All signs are pointing to this year's The Business Street, the fest's informal film market, as being the most successful yet.

ROME – Too Big to Fail, the drama from Curtis Hanson that details the 2008 collapse of banking giant Lehman Brothers, premiered to full house at the Rome International Film Festival Wednesday, while the official numbers from the festival’s market event were released showing an overall increase in activity compared to last year.

Too Big to Fail, which is part of the official selection but not in the main competition, is part of a wider theme in Rome this year, which features several films and events that touch upon the world financial crisis.

Among the other titles to touch on the theme are L’Industriale (The Industrialist) from Italy’s Giuliano Montaldo, and French film Une vie meilleure (A Better Life) from Cedric Kahn -- both of which screened earlier in the week. L’Industriale screened out of competition, while Une vie meilleure is among the 15 in-competition films.

Meanwhile, two days after the close of The Business Street, Rome’s informal film market, indications are that it might be the most successful version of the event yet.

Overall attendance rose for the sixth time in as many years (792 accreditations were issued), and for the second consecutive year, international industry figures outnumbered Italian, though this year the gap grew significantly.

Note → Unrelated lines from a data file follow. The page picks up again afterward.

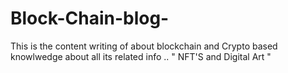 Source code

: # Block-Chain-blog-
This is the content writing of about blockchain and Crypto based knowlwedge about all its related info ..
  " NFT'S and Digital Art "
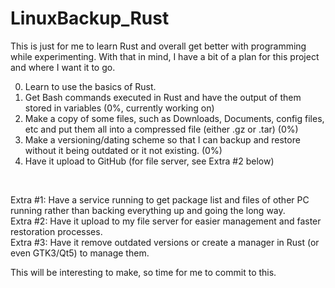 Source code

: # LinuxBackup_Rust

This is just for me to learn Rust and overall get better with programming while experimenting.
With that in mind, I have a bit of a plan for this project and where I want it to go.

  0. Learn to use the basics of Rust.
  1. Get Bash commands executed in Rust and have the output of them stored in variables (0%, currently working on)
  2. Make a copy of some files, such as Downloads, Documents, config files, etc and put them all into a compressed file (either .gz or .tar) (0%)
  3. Make a versioning/dating scheme so that I can backup and restore without it being outdated or it not existing. (0%)
  4. Have it upload to GitHub (for file server, see Extra #2 below) 
  <br>

  Extra #1: Have a service running to get package list and files of other PC running rather than backing everything up and going the long way. 
  <br>
  Extra #2: Have it upload to my file server for easier management and faster restoration processes.
  <br>
  Extra #3: Have it remove outdated versions or create a manager in Rust (or even GTK3/Qt5) to manage them.
  <br>
  
  This will be interesting to make, so time for me to commit to this.
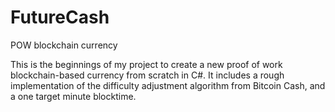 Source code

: # FutureCash
POW blockchain currency

This is the beginnings of my project to create a new proof of work blockchain-based currency from scratch in C#.  It includes a rough implementation of the difficulty adjustment algorithm from Bitcoin Cash, and a one target minute blocktime.
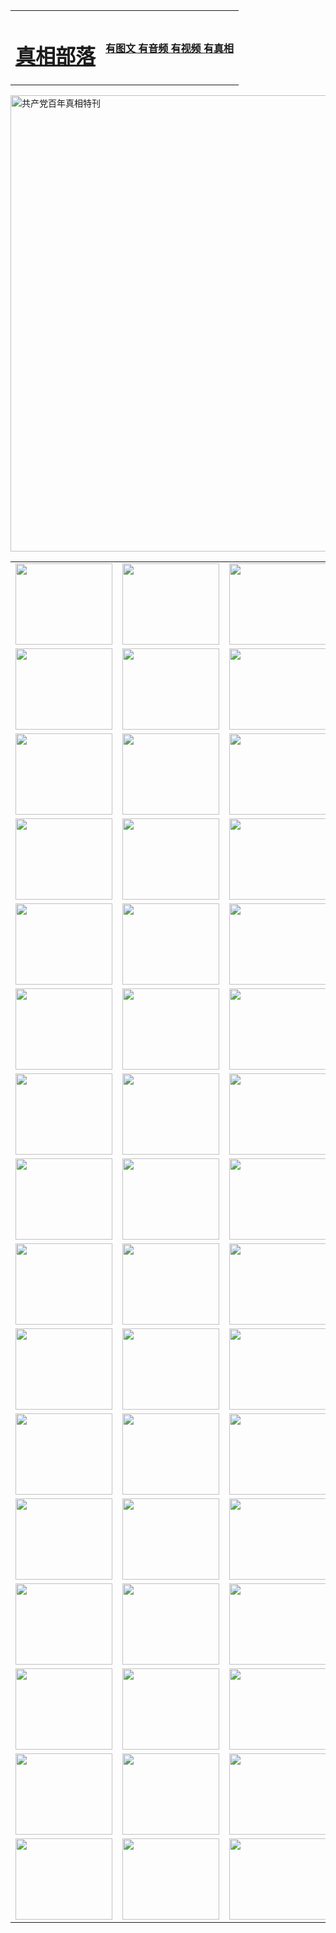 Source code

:<table>
<tr>

<td>
	<H1><a href="http://34.from-nj.com/zx/">真相部落</a></H1>
</td>
<td>
	<H4><a href="http://34.from-nj.com1/zx/">有图文 有音频 有视频 有真相</a></H4>
</td>
</tr>
</table>

 <div ><a href="http://34.from-nj.com/zx/bngcd/"><img src="http://34.from-nj.com/zx/bngcd/gcdbnzx.jpg" width="730"  border="0" alt="共产党百年真相特刊"></a></div>

<table>
<tr>
	<td><a href="http://97.scrapping.cc/xtr/107/"><img  src ="http://97.scrapping.cc/pic/2017/02/107.jpg" width="155px" height="130px"></a></td>
	<td><a href="http://97.scrapping.cc/xtr/829/"><img src ="http://97.scrapping.cc/pic/2017/02/829.jpg" width="155px" height="130px"></a></td>
	<td><a href="http://97.scrapping.cc/xtr/69/"><img  src ="http://97.scrapping.cc/pic/2017/02/69.jpg" width="155px" height="130px"></a></td>
	<td><a href="http://97.scrapping.cc/xtr/99/"><img  src ="http://97.scrapping.cc/pic/2017/02/99.jpg" width="155px" height="130px"></a></td>
</tr>
<tr>
	<td><a href="http://97.scrapping.cc/xtr/40/"><img  src ="http://97.scrapping.cc/pic/2017/02/40.jpg" width="155px" height="130px"></a></td>
	<td><a href="http://97.scrapping.cc/xtr/20/"><img  src ="http://97.scrapping.cc/pic/2017/02/20.jpg" width="155px" height="130px"></a></td>
	<td><a href="http://97.scrapping.cc/xtr/81/"><img  src ="http://97.scrapping.cc/pic/2017/02/81.jpg" width="155px" height="130px"></a></td>
	<td><a href="http://97.scrapping.cc/xtr/2/"><img  src ="http://97.scrapping.cc/pic/2017/02/2.jpg" width="155px" height="130px"></a></td>
</tr>
<tr>
	<td><a href="http://97.scrapping.cc/xtr/86/"><img  src ="http://97.scrapping.cc/pic/2017/02/86.jpg" width="155px" height="130px"></a></td>
	<td><a href="http://97.scrapping.cc/xtr/109/"><img  src ="http://97.scrapping.cc/pic/2017/02/109.jpg" width="155px" height="130px"></a></td>
	<td><a href="http://97.scrapping.cc/xtr/1378/"><img  src ="http://97.scrapping.cc/pic/2017/02/1378.jpg" width="155px" height="130px"></a></td>
	<td><a href="http://97.scrapping.cc/xtr/57/"><img  src ="http://97.scrapping.cc/pic/2017/02/57.jpg" width="155px" height="130px"></a></td>
</tr>
<tr>
	<td><a href="http://97.scrapping.cc/xtr/1219/"><img  src ="http://97.scrapping.cc/pic/2017/02/1219.jpg" width="155px" height="130px"></a></td>
	<td><a href="http://97.scrapping.cc/xtr/1220/"><img  src ="http://97.scrapping.cc/pic/2017/02/1220.jpg" width="155px" height="130px"></a></td>
	<td><a href="http://97.scrapping.cc/xtr/1221/"><img  src ="http://97.scrapping.cc/pic/2017/02/1221.jpg" width="155px" height="130px"></a></td>
	<td><a href="http://97.scrapping.cc/xtr/51/"><img  src ="http://97.scrapping.cc/pic/2017/02/51.jpg" width="155px" height="130px"></a></td>
</tr>
<tr>
	<td><a href="http://97.scrapping.cc/xtr/1055/"><img  src ="http://97.scrapping.cc/pic/2017/02/1055.jpg" width="155px" height="130px"></a></td>
	<td><a href="http://97.scrapping.cc/xtr/611/"><img  src ="http://97.scrapping.cc/pic/2017/02/611.jpg" width="155px" height="130px"></a></td>
	<td><a href="http://97.scrapping.cc/xtr/1121/"><img  src ="http://97.scrapping.cc/pic/2017/02/1121.jpg" width="155px" height="130px"></a></td>
	<td><a href="http://97.scrapping.cc/xtr/610/"><img  src ="http://97.scrapping.cc/pic/2017/02/610.jpg" width="155px" height="130px"></a></td>
</tr>
<tr>
	<td><a href="http://97.scrapping.cc/xtr/1128/"><img  src ="http://97.scrapping.cc/pic/2017/02/1128.jpg" width="155px" height="130px"></a></td>
	<td><a href="http://97.scrapping.cc/xtr/1395/"><img  src ="http://97.scrapping.cc/pic/2017/02/1406.jpg" width="155px" height="130px"></a></td>
	<td><a href="http://97.scrapping.cc/xtr/1407/"><img  src ="http://97.scrapping.cc/pic/2017/02/1407.jpg" width="155px" height="130px"></a></td>
	<td><a href="http://97.scrapping.cc/xtr/934/"><img  src ="http://97.scrapping.cc/pic/2017/02/934.jpg" width="155px" height="130px"></a></td>
</tr>
<tr>
	<td><a href="http://97.scrapping.cc/xtr/641/"><img  src ="http://97.scrapping.cc/pic/2017/02/641.jpg" width="155px" height="130px"></a></td>
	<td><a href="http://97.scrapping.cc/xtr/949/"><img  src ="http://97.scrapping.cc/pic/2017/02/949.jpg" width="155px" height="130px"></a></td>
	<td><a href="http://97.scrapping.cc/xtr/112/"><img  src ="http://97.scrapping.cc/pic/2017/02/112.jpg" width="155px" height="130px"></a></td>
	<td><a href="http://97.scrapping.cc/xtr/812/"><img  src ="http://97.scrapping.cc/pic/2017/02/812.jpg" width="155px" height="130px"></a></td>
</tr>
<tr>
	<td><a href="http://97.scrapping.cc/xtr/103/"><img  src ="http://97.scrapping.cc/pic/2017/02/103.jpg" width="155px" height="130px"></a></td>
	<td><a href="http://97.scrapping.cc/xtr/3/"><img  src ="http://97.scrapping.cc/pic/2017/02/3.jpg" width="155px" height="130px"></a></td>
	<td><A href="http://97.scrapping.cc/mp4/zx/2015/11/Lkmtt.mp4" target="_blank" title="莲开满天庭"><img  src="http://97.scrapping.cc/pic/2015/11/Lkmtt3480_jssor.jpg"  width="155px" height="130px"></A></td>
	<td><A href="http://97.scrapping.cc/mp4/zx/2015/11/2013513.mp4" target="_blank" title="飞旋的法轮"><img  src="http://97.scrapping.cc/pic/2015/11/falun480_jssor.jpg"  width="155px" height="130px"></A></td>
</tr>
<tr>
	<td><A href="http://97.scrapping.cc/mp4/zx/2015/11/NYParade.mp4" target="_blank" title="2004年4月10日法轮功纽约大游行"><img  src="http://97.scrapping.cc/pic/2015/11/nyparade480_jssor.jpg"  width="155px" height="130px"></A></td>
	<td><A href="http://97.scrapping.cc/mp4/news617/2015/05/WEB_s28093.mp4" target="_blank" title="2015年世界法轮大法日特别报导"><img  src="http://97.scrapping.cc/pic/2015/11/p6752711a666997037_jssor.jpg"  width="155px" height="130px"></A></td>
	<td><A href="http://97.scrapping.cc/mp4/news829/2015/11/30211_326650.mp4" target="_blank" title="沧州绑架案连审四天 民众抹泪称审好人"><img  src="http://97.scrapping.cc/pic/2015/11/changzhou2480_jssor.jpg"  width="155px" height="130px"></A></td>
	<td><A href="http://97.scrapping.cc/mp4/mhph/2015/10/changzhou.mp4" target="_blank" title="沧州真相--狮城血泪"><img  src="http://97.scrapping.cc/pic/2015/11/changzhou480_jssor.jpg"  width="155px" height="130px"></A></td>
</tr>
<tr>
	<td><A href="http://97.scrapping.cc/mp4/mhjd/mhjd_55.mp4" target="_blank" title="正义律师与无罪辩护"><img  src="http://97.scrapping.cc/pic/2015/11/wzbh480_jssor.jpg"  width="155px" height="130px"></A></td>
	<td><A href="http://97.scrapping.cc/mp4/zx/2015/11/layerkcs.mp4" target="_blank" title="中国的良心--高智晟律师"><img  src="http://97.scrapping.cc/pic/2015/11/layerkcs2480_jssor.jpg"  width="155px" height="130px"></A></td>
	<td><A href="http://97.scrapping.cc/mp4/mhph/2015/10/szxl.mp4" target="_blank" title="神州血泪--北京、大庆、广东、哈尔滨"><img  src="http://97.scrapping.cc/pic/2015/11/szxl480_jssor.jpg"  width="155px" height="130px"></A></td>
	<td><A href="http://97.scrapping.cc/mp4/zx/2015/11/TangShanFFXS.mp4" target="_blank" title="真相纪录片：凤凰新生"><img  src="http://97.scrapping.cc/pic/2015/11/fhxs2480_jssor.jpg"  width="155px" height="130px"></A></td>
</tr>
<tr>
	<td><A href="http://97.scrapping.cc/mp4/zx/2015/11/jidong.mp4" target="_blank" title="冀东监狱的罪恶"><img  src="http://97.scrapping.cc/pic/2015/11/jidong480_jssor.jpg"  width="155px" height="130px"></A></td>
	<td><A href="http://97.scrapping.cc/mp4/mhph/2015/10/tangshan.mp4" target="_blank" title="凤凰血泪"><img  src="http://97.scrapping.cc/pic/2015/11/tangshan480_jssor.jpg"  width="155px" height="130px"></A>
					</div></td>
	<td>	<A href="http://97.scrapping.cc/mp4/mhph/2015/10/zfxtzxl.mp4" target="_blank" title="政法系统罪行录--唐山篇"><img  src="http://97.scrapping.cc/pic/2015/11/zfxtzxl480_jssor.jpg"  width="155px" height="130px"></A></td>
	<td><A href="http://97.scrapping.cc/mp4/mhph/2015/10/QDBG.mp4" target="_blank" title="青岛悲歌"><img  src="http://97.scrapping.cc/pic/2015/10/qdbg2480_jssor.jpg"  width="155px" height="130px"></A></td>
</tr>
<tr>
	<td><A href="http://97.scrapping.cc/mp4/mhph/2015/10/huludao.mp4" target="_blank" title="葫芦岛永恒的见证"><img  src="http://97.scrapping.cc/pic/2015/10/huludao480_jssor.jpg"  width="155px" height="130px"></A></td>
	<td><A href="http://97.scrapping.cc/mp4/mhph/2015/10/qbzx.mp4" target="_blank" title="湖畔泉边听真相-济南泉城的传奇"><img  src="http://97.scrapping.cc/pic/2015/10/hupan480_jssor.jpg"  width="155px" height="130px"></A></td>
	<td><A href="http://97.scrapping.cc/mp4/mhph/2015/10/baoding_dvd_v2.mp4" target="_blank" title="燕赵悲歌"><img  src="http://97.scrapping.cc/pic/2015/10/yzbg480_jssor.jpg"  width="155px" height="130px"></A></td>
	<td><A href="http://97.scrapping.cc/mp4/zx/2015/11/meihuashi_complete_ED2.0.mp4" target="_blank" title="梅花诗完整版"><img  src="http://97.scrapping.cc/pic/2015/11/mhs480_jssor.jpg"  width="155px" height="130px"></A></td>
</tr>
<tr>
	<td><A href="http://97.scrapping.cc/mp4/zx/2015/11/fengbei512k.mp4" target="_blank" title="丰碑"><img  src="http://97.scrapping.cc/pic/2015/11/fongbei480_jssor.jpg"  width="155px" height="130px"></A></td>
	<td><A href="http://97.scrapping.cc/mp4/zx/2015/11/fytdxComplete.mp4" target="_blank" title="风雨天地行全集"><img  src="http://97.scrapping.cc/pic/2015/11/fytdxWhite480_jssor.jpg"  width="155px" height="130px"></A></td>
	<td><A href="http://97.scrapping.cc/mp4/zx/2015/11/JianZheng.mp4" target="_blank" title="见证"><img  src="http://97.scrapping.cc/pic/2015/11/witness480_jssor.jpg"  width="155px" height="130px"></A></td>
	<td><A href="http://97.scrapping.cc/mp4/mhph/2015/10/hcym.mp4" target="_blank" title="红朝阴谋"><img  src="http://97.scrapping.cc/pic/2015/10/hcym480_jssor.jpg"  width="155px" height="130px"></A></td>
</tr>
<tr>
	<td><A href="http://97.scrapping.cc/mp4/zx/2015/11/zfzxPalV3.mp4" target="_blank" title="是自焚还是骗局"><img  src="http://97.scrapping.cc/pic/2015/11/zfzx4805_jssor.jpg"  width="155px" height="130px"></A></td>
	<td><A href="http://97.scrapping.cc/mp4/zx/2015/11/lsdspMsyTd.mp4" target="_blank" title="历史的审判"><img  src="http://97.scrapping.cc/pic/2015/11/lsdsp480_jssor.jpg"  width="155px" height="130px"></A></td>
	<td><A href="http://97.scrapping.cc/mp4/news886/2015/11/concat886.mp4" target="_blank" title="一周全球控告江泽民"><img  src="http://97.scrapping.cc/pic/2015/11/news886480_jssor.jpg"  width="155px" height="130px"></A></td>
	<td><A href="http://97.scrapping.cc/mp4/news1378/2014/08/CQSD_s0_e4_v2_i0-CQSD_4-video.mp4" target="_blank" title="欧洲的抉择"><img  src="http://97.scrapping.cc/pic/2015/11/p5143421a564166643-ss_jssor.jpg"  width="155px" height="130px"></A></td>
</tr>
<tr>
	<td><A href="http://97.scrapping.cc/mp4/zx/2015/11/hk20150720parade.mp4" target="_blank" title="港法轮功反迫害大游行 大陆游客震撼"><img  src="http://97.scrapping.cc/pic/2015/11/281098-ss_jssor.jpg"  width="155px" height="130px"></A></td>
	<td><A href="http://97.scrapping.cc/mp4/zx/2015/11/20150720hkParade512k.mp4" target="_blank" title="香港法轮功720游行声援诉江潮"><img  src="http://97.scrapping.cc/pic/2015/11/2015720parade480_jssor.jpg"  width="155px" height="130px"></A></td>
	<td><A href="http://97.scrapping.cc/mp4/zx/2015/11/hktdc512.mp4" target="_blank" title="香港退党潮"><img  src="http://97.scrapping.cc/pic/2015/11/hktdc480_jssor.jpg"  width="155px" height="130px"></A></td>
	<td><A href="http://97.scrapping.cc/mp4/news413/2015/11/concat413.mp4" target="_blank" title="本月退党精选"><img  src="http://97.scrapping.cc/pic/2015/11/tuidang480_jssor.jpg"  width="155px" height="130px"></A></td>
</tr>
<tr>
	<td><A href="http://97.scrapping.cc/mp4/news823/2015/11/TSZG_British_1_QA_A_TSZG-61-1_XinHaoNianZuoZh_P617180.mp4" target="_blank" title="辛灏年：纪念《九评共产党》发表十周年演讲"><img  src="http://97.scrapping.cc/pic/2015/11/xhn9p10480_jssor.jpg"  width="155px" height="130px"></A></td>
	<td><A href="http://97.scrapping.cc/mp4/news57/2015/11/JPGCD8.mp4" target="_blank" title="【九评之八】评中国共产党的邪教本质"><img  src="http://97.scrapping.cc/pic/2015/11/9pkcd8p480_jssor.jpg"  width="155px" height="130px"></A></td>
	<td><A href="http://97.scrapping.cc/mp4/other/kao.Chih.Sheng_story.mp4"  target="_blank" title="超越恐惧:高智晟的故事"				style="font-size:20px;"><img src="http://97.scrapping.cc/pic/2016/12/GZS201408070902.jpg"  width="155px" height="130px">
						</A></td>
	<td><A href="http://97.scrapping.cc/mp4/zx/2016/11/oh10yearsInv.mp4"  target="_blank" title="纪录片《活摘 十年调查》完整版" style="font-size:20px;"><img src="http://97.scrapping.cc/pic/2016/11/10yearsOHinv.jpg"  width="155px" height="130px">
						</A></td>
</tr>
</table>


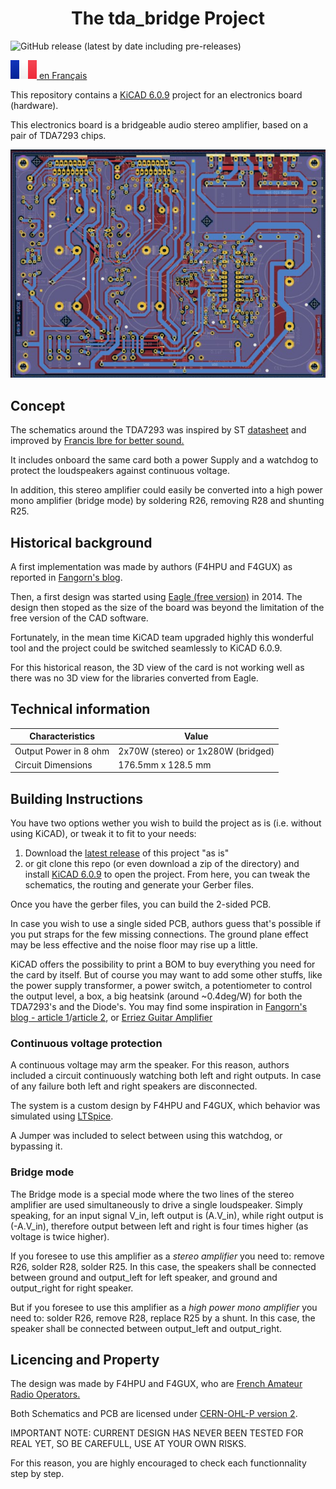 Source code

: <h1 align="center">The tda_bridge Project</h1>

![GitHub release (latest by date including pre-releases)](https://img.shields.io/github/v/release/f4hpu/tda_bridge?include_prereleases)

[![FR](./documentation/images/FR@2x.png) en Français](./documentation/README_fr.md)

This repository contains a [KiCAD 6.0.9](https://www.kicad.org/) project for an electronics board (hardware).

This electronics board is a bridgeable audio stereo amplifier, based on a pair of TDA7293 chips.

![PCB image](./documentation/images/PCB_view.jpg)

## Concept

The schematics around the TDA7293 was inspired by ST [datasheet](http://www.st.com/web/en/resource/technical/document/datasheet/CD00001887.pdf) and improved by [Francis Ibre for better sound.](http://www.cinetson.org/phpBB3/electronique-f13/1er-ampli-diy-question-diverse-t17238-30.html)

It includes onboard the same card both a power Supply and a watchdog to protect the loudspeakers against continuous voltage.

In addition, this stereo amplifier could easily be converted into a high power mono amplifier (bridge mode) by soldering R26, removing R28 and shunting R25.

## Historical background

A first implementation was made by authors (F4HPU and F4GUX) as reported in [Fangorn's blog](http://fangorn.over-blog.org/article-23233481.html).

Then, a first design was started using [Eagle (free version)](https://www.autodesk.fr/products/eagle/free-download) in 2014. The design then stoped as the size of the board was beyond the limitation of the free version of the CAD software.

Fortunately, in the mean time KiCAD team upgraded highly this wonderful tool and the project could be switched seamlessly to KiCAD 6.0.9.

For this historical reason, the 3D view of the card is not working well as there was no 3D view for the libraries converted from Eagle.


## Technical information

| Characteristics       | Value                              |
| --------------------- | ---------------------------------- |
| Output Power in 8 ohm | 2x70W (stereo) or 1x280W (bridged) |
| Circuit Dimensions    | 176.5mm x 128.5 mm                 |

## Building Instructions

You have two options wether you wish to build the project as is (i.e. without using KiCAD), or tweak it to fit to your needs:

1. Download the [latest release](https://github.com/f4hpu/tda_bridge/releases/download/v0.0.0-alpha/fabrication.tar.gz) of this project "as is"
2. or git clone this repo (or even download a zip of the directory) and install [KiCAD 6.0.9](https://www.kicad.org/) to open the project. From here, you can tweak the schematics, the routing and generate your Gerber files.

Once you have the gerber files, you can build the 2-sided PCB.

In case you wish to use a single sided PCB, authors guess that's possible if you put straps for the few missing connections. The ground plane effect may be less effective and the noise floor may rise up a little.

KiCAD offers the possibility to print a BOM to buy everything you need for the card by itself. But of course you may want to add some other stuffs, like the power supply transformer, a power switch, a potentiometer to control the output level, a box, a big heatsink (around ~0.4deg/W) for both the TDA7293's and the Diode's. You may find some inspiration in 
[Fangorn's blog - article 1](http://fangorn.over-blog.org/article-22214740.html)/[article 2](http://fangorn.over-blog.org/article-23233481.html), or [Erriez Guitar Amplifier](https://github.com/Erriez/DualTDA7293PowerAmplifier)

### Continuous voltage protection

A continuous voltage may arm the speaker. For this reason, authors included a circuit continuously watching both left and right outputs. In case of any failure both left and right speakers are disconnected.

The system is a custom design by F4HPU and F4GUX, which behavior was simulated using [LTSpice](https://www.analog.com/en/design-center/design-tools-and-calculators/ltspice-simulator.html).

A Jumper was included to select between using this watchdog, or bypassing it.

### Bridge mode

The Bridge mode is a special mode where the two lines of the stereo amplifier are used simultaneously to drive a single loudspeaker. Simply speaking, for an input signal V_in, left output is (A.V_in), while right output is (-A.V_in), therefore output between left and right is four times higher (as voltage is twice higher).

If you foresee to use this amplifier as a _stereo amplifier_ you need to: remove R26, solder R28, solder R25. In this case, the speakers shall be connected between ground and output_left for left speaker, and ground and output_right for right speaker.

But if you foresee to use this amplifier as a _high power mono amplifier_ you need to: solder R26, remove R28, replace R25 by a shunt. In this case, the speaker shall be connected between output_left and output_right.


## Licencing and Property

The design was made by F4HPU and F4GUX, who are [French Amateur Radio Operators.](https://www.r-e-f.org/)

Both Schematics and PCB are licensed under [CERN-OHL-P version 2](https://cern-ohl.web.cern.ch/home). 

IMPORTANT NOTE: CURRENT DESIGN HAS NEVER BEEN TESTED FOR REAL YET, SO BE CAREFULL, USE AT YOUR OWN RISKS.

For this reason, you are highly encouraged to check each functionnality step by step.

“In a way, the economic crisis is actually helping us because many buyers were too cautious to close deals in Toronto, and for Europeans, the American Film Market is too expensive,” said Sylvain Auzou, The Business Street’s international manager, adding that the total number of screenings was reduced to 172 to make it easier for individual projects to garner attention.

“I got a great deal of positive feedback on the number of screenings, the number of meetings to take place [the festival said 950 co-production meetings took place in the five days of the event], and the number of deals people said they were able to close or work on,” Auzou said.

Auzou said The Business Street’s timing -- it ran Oct. 27-31 -- made it an attractive alternative to AFM, which runs Nov. 2-9, for Europeans. But it may lose that advantage next year, when Rome moves back two weeks to its usual slot on the calendar.

Next year will also see most of the activity at The Business Street moved from its home on Rome’s picturesque Via Veneto to Rome’s new Maxxi Museum of Modern Art, which, unlike the Via Veneto, is within walking distance of the festival. Though most participants will still stay in hotels in the Via Veneto area, they’ll move by shuttle to the spacious Maxxi, where screenings and conferences will be held. The market may also shed some of its informal atmosphere with room for traditional market stands for producers.

The festival runs through Friday.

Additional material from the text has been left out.